Потребность представить философскую мысль внешне привлекательной («красивой», понимая под красотой усредненный шаблон восприятия), а не красоту сделать осмысленной, неизбежно ведет к тому, что «красивой» будет изображаться не «мысль», но идеология. Мысль не нуждается в том, чтобы олицетворять ту «красоту», что опознается большинством как красота. Мысль не нуждается в узнаваемой многими красоте по той простой причине, что мысль формует собственное представление о прекрасном. «Теперь скажи мне что-нибудь, чтобы я мог тебя увидеть», – говорит Сократ красавцу Критобулу (Ксенофонт, «Сократические чтения»). Поскольку Рафаэль изобразил на фреске Сократа разговаривающим с Ксенофонтом, можно надеяться, что и сам художник знал об этой истории.
Изображая на одном полотне Платона, Гераклита, Диогена, Аристотеля, Аверроэса и Ксенофонта, Плотина и Аристиппа – философов с различной эстетикой и несхожим пониманием прекрасного, художник избрал общий канон «красоты», каковой должен объединить всех мыслителей. Групповой портрет – центральный из жанров европейского искусства; и существует много вариантов исполнения. Поскольку это не групповой портрет стрелков («Ночной дозор», Рембрандт), и не групповой портрет членов парламента («Заседание Государственного совета», Репин), и не групповой портрет проституток («Авиньонские девицы», Пикассо), но групповой портрет важнейших мыслителей человечества, разумно задать вопрос: как выбран эстетический критерий для этого портрета? Диоген и Аристотель имели различные представления о прекрасном; трудно представить, что Платона и Гераклита убеждает одна и та же трактовка «красоты». Стало быть, Рафаэль утверждает, что существует такое «прекрасное», которое едино для этих мыслителей и, соответственно, вне их понимания.
Вряд ли Рафаэль именно так формулировал замысел; однако именно это он изобразил.
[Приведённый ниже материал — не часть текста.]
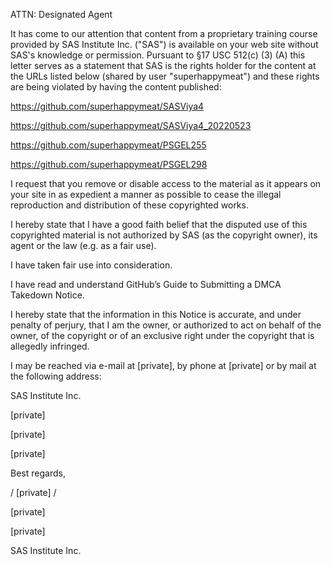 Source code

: ATTN: Designated Agent

 

It has come to our attention that content from a proprietary training course provided by SAS Institute Inc. ("SAS") is available on your web site without SAS's knowledge or permission.  Pursuant to §17 USC 512(c) (3) (A) this letter serves as a statement that SAS is the rights holder for the content at the URLs listed below (shared by user "superhappymeat") and these rights are being violated by having the content published: 

 

https://github.com/superhappymeat/SASViya4

https://github.com/superhappymeat/SASViya4_20220523

https://github.com/superhappymeat/PSGEL255

https://github.com/superhappymeat/PSGEL298

 

I request that you remove or disable access to the material as it appears on your site in as expedient a manner as possible to cease the illegal reproduction and distribution of these copyrighted works.  

 

I hereby state that I have a good faith belief that the disputed use of this copyrighted material is not authorized by SAS (as the copyright owner), its agent or the law (e.g. as a fair use).   

 

I have taken fair use into consideration.

 

I have read and understand GitHub’s Guide to Submitting a DMCA Takedown Notice.

 

I hereby state that the information in this Notice is accurate, and under penalty of perjury, that I am the owner, or authorized to act on behalf of the owner, of the copyright or of an exclusive right under the copyright that is allegedly infringed.

 

I may be reached via e-mail at [private], by phone at [private] or by mail at the following address:

 

SAS Institute Inc.

[private]

[private]

[private]

 

 

Best regards,

 

/ [private] /

[private]

[private]

SAS Institute Inc.

 
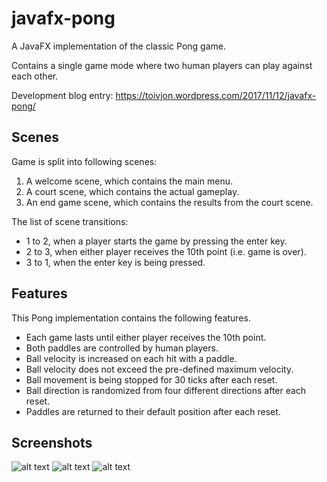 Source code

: # javafx-pong
A JavaFX implementation of the classic Pong game.

Contains a single game mode where two human players can play against each other.

Development blog entry: https://toivjon.wordpress.com/2017/11/12/javafx-pong/

## Scenes
Game is split into following scenes:
1. A welcome scene, which contains the main menu.
2. A court scene, which contains the actual gameplay.
3. An end game scene, which contains the results from the court scene.

The list of scene transitions:
* 1 to 2, when a player starts the game by pressing the enter key.
* 2 to 3, when either player receives the 10th point (i.e. game is over).
* 3 to 1, when the enter key is being pressed.

## Features
This Pong implementation contains the following features.
* Each game lasts until either player receives the 10th point.
* Both paddles are controlled by human players.
* Ball velocity is increased on each hit with a paddle.
* Ball velocity does not exceed the pre-defined maximum velocity.
* Ball movement is being stopped for 30 ticks after each reset.
* Ball direction is randomized from four different directions after each reset.
* Paddles are returned to their default position after each reset.

## Screenshots
![alt text](https://github.com/toivjon/javafx-pong/blob/master/screenshots/welcome-scene.png "WelcomeScene")
![alt text](https://github.com/toivjon/javafx-pong/blob/master/screenshots/court-scene.png "CourtScene")
![alt text](https://github.com/toivjon/javafx-pong/blob/master/screenshots/endgame-scene.png "EndGameScene")
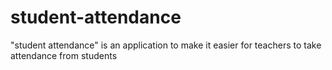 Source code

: # student-attendance
"student attendance" is an application to make it easier for teachers to take attendance from students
И такая концепция и впрямь существует, но вне философии, лишь в идеологии. Идеология красивости может объединить противоречивых мыслителей в единую группу, представляющую обобщенную «культуру» – внутри такой идеологии их мысль уже не имеет никакого значения, они остаются знаками. Точно по этому принципу писал Наваррете Петра и Павла, позаимствовав идеологический прием Рафаэля.